La traiettoria del colpo di pistola che ha colpito ad Alghero Alberto Melone, il barista diciannovenne ucciso venerdì sera in un appartamento di piazza del Teatro, va dall'alto verso il basso. Probabilmente la vittima era seduta e chi l’ha colpito con la calibro 22 era in piedi. Chi ha sparato – per l'omicidio è stato fermato un diciottenne amico della vittima – insomma sovrastava fisicamente la vittima. È quanto emerge dalle prime valutazioni sulla tac eseguita dai medici legali incaricati dal sostituto procuratore Mario Leo, che coordina le indagini condotte dai carabinieri del reparto investigativo del comando provinciale di Sassari e dalla compagnia di Alghero. All'esame hanno partecipato i due periti indicati dalla Procura, Francesco Serra e Salvatore Lorenzoni, insieme a Francesco Lubinu, indicato dalla famiglia di Alberto Melone, patrocinata da Francesco Carboni e Nicola Satta. Altri dettagli sulla morte del diciannovenne sono attesi dall'autopsia in programma all’istituto di Patologia forense dell'Università di Sassari. Dopo tutti i necessari esami la salma di Alberto sarà riconsegnata, probabilmente domani, ai familiari. La camera ardente sarà allestita nella camera mortuaria dell'ospedale civile di Sassari e giovedì pomeriggio sono in programma i funerali nella cattedrale di Alghero.
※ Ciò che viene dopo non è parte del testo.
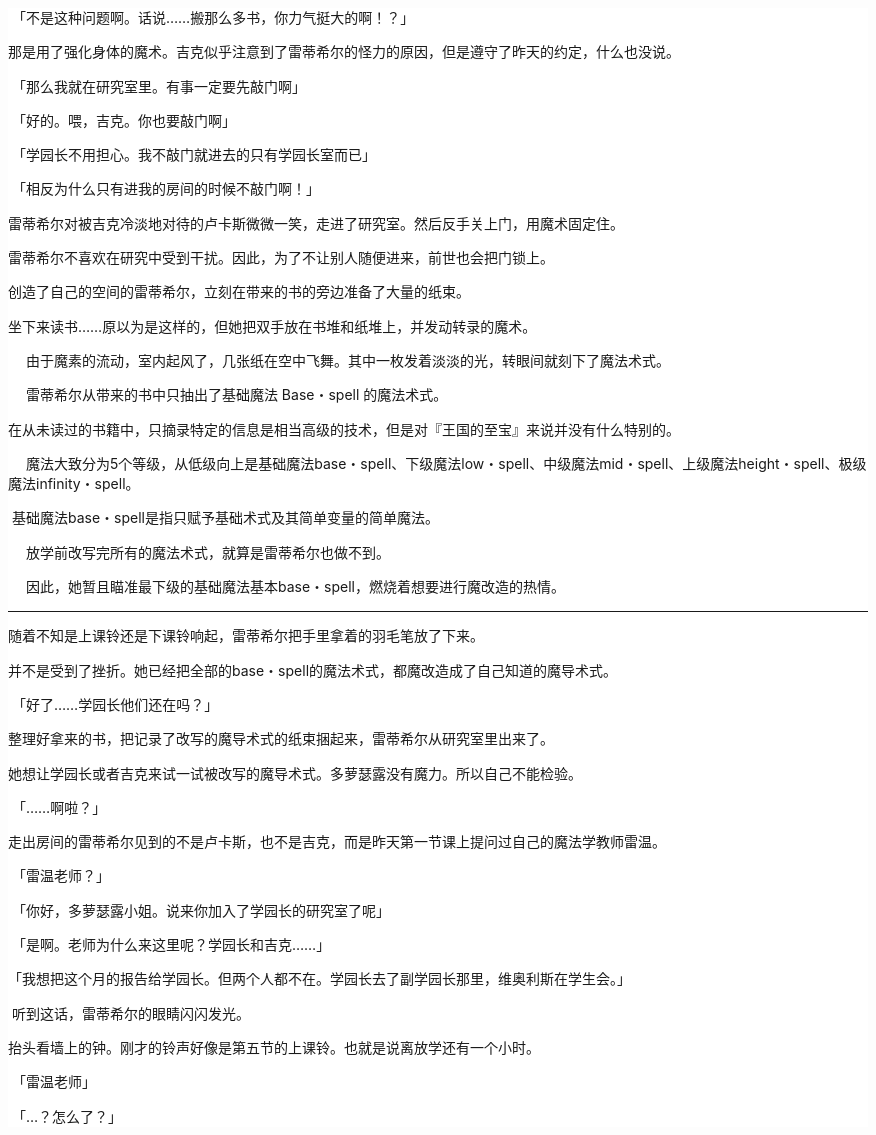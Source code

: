 ​	「不是这种问题啊。话说……搬那么多书，你力气挺大的啊！？」

​	那是用了强化身体的魔术。吉克似乎注意到了雷蒂希尔的怪力的原因，但是遵守了昨天的约定，什么也没说。

​	「那么我就在研究室里。有事一定要先敲门啊」

​	「好的。喂，吉克。你也要敲门啊」

​	「学园长不用担心。我不敲门就进去的只有学园长室而已」

​	「相反为什么只有进我的房间的时候不敲门啊！」

​	雷蒂希尔对被吉克冷淡地对待的卢卡斯微微一笑，走进了研究室。然后反手关上门，用魔术固定住。

​	雷蒂希尔不喜欢在研究中受到干扰。因此，为了不让别人随便进来，前世也会把门锁上。

​	创造了自己的空间的雷蒂希尔，立刻在带来的书的旁边准备了大量的纸束。

​	坐下来读书……原以为是这样的，但她把双手放在书堆和纸堆上，并发动转录的魔术。

　	由于魔素的流动，室内起风了，几张纸在空中飞舞。其中一枚发着淡淡的光，转眼间就刻下了魔法术式。

　	雷蒂希尔从带来的书中只抽出了基础魔法 Base・spell 的魔法术式。

​	在从未读过的书籍中，只摘录特定的信息是相当高级的技术，但是对『王国的至宝』来说并没有什么特别的。

　	魔法大致分为5个等级，从低级向上是基础魔法base・spell、下级魔法low・spell、中级魔法mid・spell、上级魔法height・spell、极级魔法infinity・spell。

​	基础魔法base・spell是指只赋予基础术式及其简单变量的简单魔法。

　	放学前改写完所有的魔法术式，就算是雷蒂希尔也做不到。

　	因此，她暂且瞄准最下级的基础魔法基本base・spell，燃烧着想要进行魔改造的热情。

------

​	随着不知是上课铃还是下课铃响起，雷蒂希尔把手里拿着的羽毛笔放了下来。

​	并不是受到了挫折。她已经把全部的base・spell的魔法术式，都魔改造成了自己知道的魔导术式。

​	「好了……学园长他们还在吗？」

​	整理好拿来的书，把记录了改写的魔导术式的纸束捆起来，雷蒂希尔从研究室里出来了。

​	她想让学园长或者吉克来试一试被改写的魔导术式。多萝瑟露没有魔力。所以自己不能检验。

​	「……啊啦？」

​	走出房间的雷蒂希尔见到的不是卢卡斯，也不是吉克，而是昨天第一节课上提问过自己的魔法学教师雷温。

​	「雷温老师？」

​	「你好，多萝瑟露小姐。说来你加入了学园长的研究室了呢」

​	「是啊。老师为什么来这里呢？学园长和吉克……」

​	「我想把这个月的报告给学园长。但两个人都不在。学园长去了副学园长那里，维奥利斯在学生会。」

​	听到这话，雷蒂希尔的眼睛闪闪发光。

​	抬头看墙上的钟。刚才的铃声好像是第五节的上课铃。也就是说离放学还有一个小时。

​	「雷温老师」

​	「…？怎么了？」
I genitori di Alberto: "Ci auguriamo sia stato un incidente"

Accusato dell’omicidio di Alghero è Lukas Saba, amico diciottenne della vittima. Interrogato dal Gip, il giovane ha raccontato tra le lacrime di aver sparato per gioco senza sapere che l'arma – regolarmente detenuta dal padre – era carica. Il giudice per il momento ha negato gli arresti domiciliari chiesti dalla difesa confermando la custodia cautelare in carcere. “Nessuno potrà restituirci nostro figlio, ci auguriamo che sia stato un incidente”, hanno commentato Antonello Melone e Mariella Alivesi, i genitori della vittima. "Nostro figlio è morto per mano dell'amico, un ragazzo che stava tutti i giorni con lui – hanno aggiunto – Oggi quel ragazzo ci fa soprattutto pena, perché sono sicura che non sta passando e a lungo non passerà dei bei momenti". Secondo i genitori di Alberto, "se dovesse emergere che non si è trattato di un incidente la coscienza di Lukas non gli renderà mai la vita facile". "Ha sparato a un innocente: nostro figlio non spacciava, non aveva debiti ed era un ragazzo generoso", hanno detto ancora aggiungendo di voler "conoscere la verità a tutti i costi".

I genitori del ragazzo che ha sparato: “Lukas non è un assassino”

A difendere Lukas ci sono intanto i suoi genitori, che ripetono che il figlio “non è un assassino". “Quel ragazzo era il più caro amico di Lukas, erano sempre insieme, siamo davvero dispiaciuti per lui e per i suoi familiari – dicono il padre e la mamma del diciottenne – Quando è successo il fatto altri due ragazzi sono scappati per lo spavento, lui è rimasto lì e ha cercato di salvarlo, cercava di tamponargli la ferita, si voleva suicidare, i medici del 118 gli hanno dato un calmante". "Lukas è stato definito come un killer, ma killer significa che qualcuno ti ha mandato apposta per uccidere – così ancora Sergio Saba e Marieke Hellendoorm – ma in questo caso è stato un incidente”.